The publisher said softly, “You’re trying to disturb me, Shayne. I think it’s time for me to tell you to lay off.”

“Lots of people have told me to lay off. Most of them are dead, broke, or in jail.”

“Don’t be childish. I’m giving you some advice so you won’t waste valuable time. She had nothing to do with this killing, and I’m ready to back my judgment with the full resources of my organization. She has no stake in this. No financial stake, no emotional stake. Do you think I don’t know she dislikes me? All the girls do. I couldn’t care less. But she’s been around me long enough to know what would happen if she tried to pull anything.”
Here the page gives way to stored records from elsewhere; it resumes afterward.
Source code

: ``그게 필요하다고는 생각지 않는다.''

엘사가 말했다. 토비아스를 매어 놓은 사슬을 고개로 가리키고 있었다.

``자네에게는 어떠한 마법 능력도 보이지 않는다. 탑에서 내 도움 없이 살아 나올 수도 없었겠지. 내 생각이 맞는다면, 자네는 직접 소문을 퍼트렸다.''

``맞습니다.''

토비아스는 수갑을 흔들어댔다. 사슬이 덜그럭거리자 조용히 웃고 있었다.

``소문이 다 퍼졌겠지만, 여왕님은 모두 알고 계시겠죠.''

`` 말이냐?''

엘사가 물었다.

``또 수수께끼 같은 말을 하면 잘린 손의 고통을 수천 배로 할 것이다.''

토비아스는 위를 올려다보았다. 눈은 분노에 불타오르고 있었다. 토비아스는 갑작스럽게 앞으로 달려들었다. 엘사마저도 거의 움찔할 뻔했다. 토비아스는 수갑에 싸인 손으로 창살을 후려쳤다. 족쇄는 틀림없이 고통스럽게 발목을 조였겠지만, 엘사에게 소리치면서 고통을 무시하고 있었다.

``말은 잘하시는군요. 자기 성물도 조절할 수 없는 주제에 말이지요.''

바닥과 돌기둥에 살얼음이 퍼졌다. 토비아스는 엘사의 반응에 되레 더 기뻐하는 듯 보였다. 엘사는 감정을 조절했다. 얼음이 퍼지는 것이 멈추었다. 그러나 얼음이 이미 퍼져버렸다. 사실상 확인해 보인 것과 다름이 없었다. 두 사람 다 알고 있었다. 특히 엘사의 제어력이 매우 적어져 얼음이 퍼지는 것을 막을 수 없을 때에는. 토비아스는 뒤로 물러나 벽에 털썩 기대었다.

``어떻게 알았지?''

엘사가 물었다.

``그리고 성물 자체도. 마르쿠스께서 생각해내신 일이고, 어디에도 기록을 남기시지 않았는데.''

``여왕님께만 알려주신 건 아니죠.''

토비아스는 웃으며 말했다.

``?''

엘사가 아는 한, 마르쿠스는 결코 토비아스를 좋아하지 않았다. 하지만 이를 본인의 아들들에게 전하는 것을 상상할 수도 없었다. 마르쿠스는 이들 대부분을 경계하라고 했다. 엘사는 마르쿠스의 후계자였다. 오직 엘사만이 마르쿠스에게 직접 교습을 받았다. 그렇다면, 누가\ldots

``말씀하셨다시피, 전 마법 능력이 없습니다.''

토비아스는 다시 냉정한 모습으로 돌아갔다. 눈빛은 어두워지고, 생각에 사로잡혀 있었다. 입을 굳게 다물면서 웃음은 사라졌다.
Shayne had been timing this carefully. He finished his cognac, stood up, and tossed the empty glass on the bed.

“Don’t go to sleep. I’ll call you.”

Oscar threw back the silk sheet and sprang between Shayne and the door.

“You had questions to ask me. I was just beginning to feel like cooperating.”

“That’s a good feeling. Hang onto it. She’s finished with the phone call, and I don’t want her to disappear.”

“What are you talking about—‘disappear’? She’s with me. She’s on call.” His voice climbed; the façade was rapidly chipping away. “Damn it, I’ve finally got my metabolism back into some kind of balance. You come busting in here like a runaway freight train and drag me out of a sound sleep; and now that I’m riding the benzedrine, you think you can walk out and leave me jangling…”

“This is a small thing, Oscar.”

“I’m the one who’ll decide what’s small and what’s big.”

When Shayne took a step forward, Oscar made a sudden dart and pulled the ivory phallus off its pedestal. He drew it back; but before he could start the swing, Shayne crouched and gave the goatskin rug a quick pull.

Oscar flung out both arms, his mouth wide. He went down hard. The phallus flew out of his hands and broke in two on the terrazzo floor.

“You can glue it back together,” Shayne said. “I agree; we were just getting started. I’ll be back.”